The subwoofer that we included with this setup is the very well known IDMAX from Image Dynamics. This sub is very well known for the amazing output while maintaining awesome sound quality. I have personally used these on my boat and beat them senseless for 8 hours straight and they lasted 3 summers at full volume. I am talking over 250 hours of CONSTANT PLAY at full volume. Unreal sound quality and bass output.
NOTE: WE will not sell this subwoofer box without the subwoofer. We matched the subwoofer to the box. Properly tuning a subwoofer to an enclosure is an art / science. We refuse to allow someone to install the wrong sub in our enclosures and put our name on that enclosure.
Challenges:
In 2014 Toyota changed the seat configuration on the Toyota Tundra CrewMax. In the previous model (2007-2013) the seats were adjustable. However in 2014 the rear seats were reconfigured; making it very difficult to install a subwoofer behind the seat of the Tundra.

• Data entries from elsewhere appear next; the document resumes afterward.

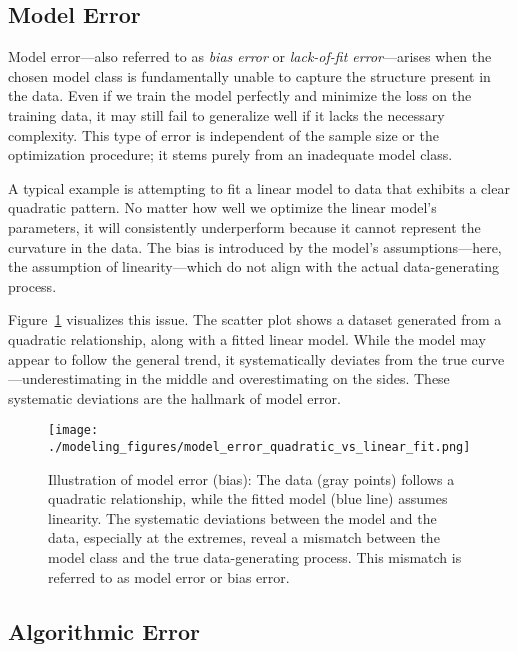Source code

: \documentclass[12pt,openany]{book}
\begin{document}
\subsection{Model Error}

Model error—also referred to as \textit{bias error} or \textit{lack-of-fit error}—arises when the chosen model class is fundamentally unable to capture the structure present in the data. Even if we train the model perfectly and minimize the loss on the training data, it may still fail to generalize well if it lacks the necessary complexity. This type of error is independent of the sample size or the optimization procedure; it stems purely from an inadequate model class. \newline

A typical example is attempting to fit a linear model to data that exhibits a clear quadratic pattern. No matter how well we optimize the linear model's parameters, it will consistently underperform because it cannot represent the curvature in the data. The bias is introduced by the model’s assumptions—here, the assumption of linearity—which do not align with the actual data-generating process. \newline

Figure~\ref{fig:model-error-linear-fit} visualizes this issue. The scatter plot shows a dataset generated from a quadratic relationship, along with a fitted linear model. While the model may appear to follow the general trend, it systematically deviates from the true curve—underestimating in the middle and overestimating on the sides. These systematic deviations are the hallmark of model error.

\begin{figure}[H]
    \centering
    \texttt{[image: ./modeling\_figures/model\_error\_quadratic\_vs\_linear\_fit.png]}
    \caption{
    Illustration of model error (bias): The data (gray points) follows a quadratic relationship, while the fitted model (blue line) assumes linearity. The systematic deviations between the model and the data, especially at the extremes, reveal a mismatch between the model class and the true data-generating process. This mismatch is referred to as model error or bias error.
    }
    \label{fig:model-error-linear-fit}
\end{figure}


\subsection{Algorithmic Error}
\end{document}
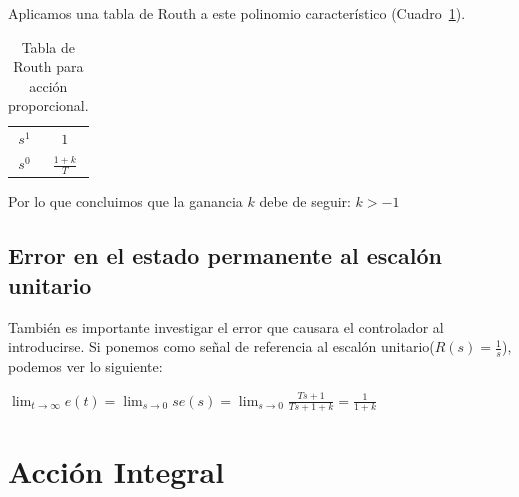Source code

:             Aplicamos una tabla de Routh a este polinomio característico (Cuadro~\ref{tab:AccionProporcional}).

            \begin{table}[htbp]
                \centering
                \begin{tabular}{c|c}
                $s^1$ & $1$ \\
                $s^0$ & $\frac{1+k}{T}$
                \end{tabular}
                \caption{\label{tab:AccionProporcional}Tabla de Routh para acción proporcional.}
            \end{table}

Por lo que concluimos que la ganancia $k$ debe de seguir: $k>-1$

        \subsection{Error en el estado permanente al escalón unitario}
            También es importante investigar el error que causara el controlador al introducirse. Si ponemos como señal de referencia al escalón unitario($R(s) = \frac{1}{s}$), podemos ver lo siguiente:

            \begin{math}
                \displaystyle \lim_{t \to \infty} e(t) = \lim_{s \to 0} s e(s) = \lim_{s \to 0} \frac{Ts + 1}{Ts + 1 + k} = \frac{1}{1 + k}
            \end{math}


    \newpage
    \section{Acción Integral}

Installation Requirements:
To install this subwoofer you will need to remove the rear seats to gain access. There is some padding that is hanging behind the rear seats. The padding is easily removed by taking out the retaining clips. The tire iron bag carrier will need to be removed. We HIGHLY suggest matting the rear wall before installing the subwoofer. We include two bolts that allow you to bolt the subwoofer to existing mounting points in the Tundra. The bolts will keep the box from shifting and more importantly will alleviate any rattling from the box.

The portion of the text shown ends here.